Last year I decided to grow milkweed. Milkweed is the only host plant for monarch butterfly caterpillars. Monarchs are having a rough go of it, in a lot of places their numbers are steadily declining. I choose two types of native milkweed, narrow leaf milkweed (Ascepias fascicularis) and showy milkweed (A. speciosa).
My 2019 milkweed journey had some ups and downs. When I found caterpillars on the plants I was quite excited. But, none of the caterpillars seemed to survive. One day they would be munching away, and the next day they would be gone. Just gone! I learned later that the survival rate "in the wild" can be as low as 5%. Out of at least 15 caterpillars only one actually made it all the way to the stunning butterfly you see above.
This year my milkweed plants have been growing well. A couple of months ago I again started seeing caterpillars on the plants. But, just like last year, they were disappearing. I did a little reading, and found out you can take either the eggs or the caterpillars inside, which gives them a much higher survival rate. Starting with the eggs is the best way to get healthy caterpillars. So, I went on the hunt for butterfly eggs. Once I knew what to look for, I found them.
|White spot in the middle of the picture is a monarch caterpillar egg.|
The rest of this post is going to focus on the monarch life cycle.
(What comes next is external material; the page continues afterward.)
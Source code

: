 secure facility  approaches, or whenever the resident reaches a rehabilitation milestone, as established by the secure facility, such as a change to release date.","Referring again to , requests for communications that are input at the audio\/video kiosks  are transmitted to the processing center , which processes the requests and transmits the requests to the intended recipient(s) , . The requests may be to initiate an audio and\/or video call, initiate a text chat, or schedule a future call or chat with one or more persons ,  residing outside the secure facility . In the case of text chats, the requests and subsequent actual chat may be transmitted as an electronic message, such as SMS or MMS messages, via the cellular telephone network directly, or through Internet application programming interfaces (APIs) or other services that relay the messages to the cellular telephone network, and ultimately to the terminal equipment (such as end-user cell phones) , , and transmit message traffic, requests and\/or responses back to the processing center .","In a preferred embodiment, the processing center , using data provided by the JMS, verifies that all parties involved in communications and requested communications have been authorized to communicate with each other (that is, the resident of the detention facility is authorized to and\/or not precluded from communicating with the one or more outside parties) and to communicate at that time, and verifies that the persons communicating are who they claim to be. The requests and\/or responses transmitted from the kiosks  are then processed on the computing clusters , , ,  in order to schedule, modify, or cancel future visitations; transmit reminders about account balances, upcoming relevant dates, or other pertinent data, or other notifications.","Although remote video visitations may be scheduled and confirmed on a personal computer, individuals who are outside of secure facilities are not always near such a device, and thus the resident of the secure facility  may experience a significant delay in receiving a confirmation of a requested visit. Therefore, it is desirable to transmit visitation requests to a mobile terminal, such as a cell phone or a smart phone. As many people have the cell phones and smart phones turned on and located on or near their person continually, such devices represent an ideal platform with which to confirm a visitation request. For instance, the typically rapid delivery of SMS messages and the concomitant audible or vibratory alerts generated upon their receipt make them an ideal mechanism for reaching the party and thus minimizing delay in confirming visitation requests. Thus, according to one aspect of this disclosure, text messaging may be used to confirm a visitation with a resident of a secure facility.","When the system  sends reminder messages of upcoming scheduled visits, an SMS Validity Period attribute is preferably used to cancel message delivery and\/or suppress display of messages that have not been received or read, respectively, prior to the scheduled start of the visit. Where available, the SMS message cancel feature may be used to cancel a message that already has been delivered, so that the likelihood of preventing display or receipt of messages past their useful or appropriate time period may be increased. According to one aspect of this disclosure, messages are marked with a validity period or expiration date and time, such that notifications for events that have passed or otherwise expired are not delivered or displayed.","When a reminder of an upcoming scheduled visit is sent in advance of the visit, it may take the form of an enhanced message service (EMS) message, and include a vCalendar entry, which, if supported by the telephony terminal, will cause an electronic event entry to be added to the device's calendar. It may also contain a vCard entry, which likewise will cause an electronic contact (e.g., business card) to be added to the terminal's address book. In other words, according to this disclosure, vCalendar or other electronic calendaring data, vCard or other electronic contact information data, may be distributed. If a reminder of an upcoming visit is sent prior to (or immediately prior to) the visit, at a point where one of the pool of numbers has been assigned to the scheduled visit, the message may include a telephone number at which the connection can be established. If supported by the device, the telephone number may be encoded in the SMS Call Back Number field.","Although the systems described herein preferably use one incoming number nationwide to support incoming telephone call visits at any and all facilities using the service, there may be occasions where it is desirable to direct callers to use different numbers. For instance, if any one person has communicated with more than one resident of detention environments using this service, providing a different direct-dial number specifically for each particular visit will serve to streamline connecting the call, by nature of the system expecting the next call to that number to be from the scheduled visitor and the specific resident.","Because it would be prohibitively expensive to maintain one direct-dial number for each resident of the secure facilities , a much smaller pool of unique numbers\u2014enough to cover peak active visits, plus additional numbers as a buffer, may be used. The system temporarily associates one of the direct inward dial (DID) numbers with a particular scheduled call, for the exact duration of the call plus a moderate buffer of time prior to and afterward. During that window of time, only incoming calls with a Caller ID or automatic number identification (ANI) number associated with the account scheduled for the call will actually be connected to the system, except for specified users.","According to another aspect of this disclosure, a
Aren't the caterpillars gorgeous?
|4th or 5th instar monarch caterpillar.|
When the time comes to start the process of turning into a chrysalis,
the caterpillars will hang upside down in a "J" shape.
After about a day they shed their skin, and reveal the chrysalis underneath.
While everyone seems to focus on the chrysalis to butterfly transition,
I found the caterpillar to chrysalis transition the most fascinating.
|Brand new chrysalis, caterpillar skin just shed.|
|Day old chrysalis.|
Maybe 10 or so days after the chrysalis has formed,
there is a brief window where you can see the fully formed butterfly inside.
When the butterfly first comes out it's a bit crumpled up.
In a few short hours it starts to look like the typical stunning monarch, and off it will go.
Bringing the caterpillars indoors and watching this process up close has been an
amazing experience. I couldn't think of a better way to spend some of my pandemic
induced home-isolation hours. I'm already planning for next year. I want to add
two new types of native milkweed to my yard in the spring.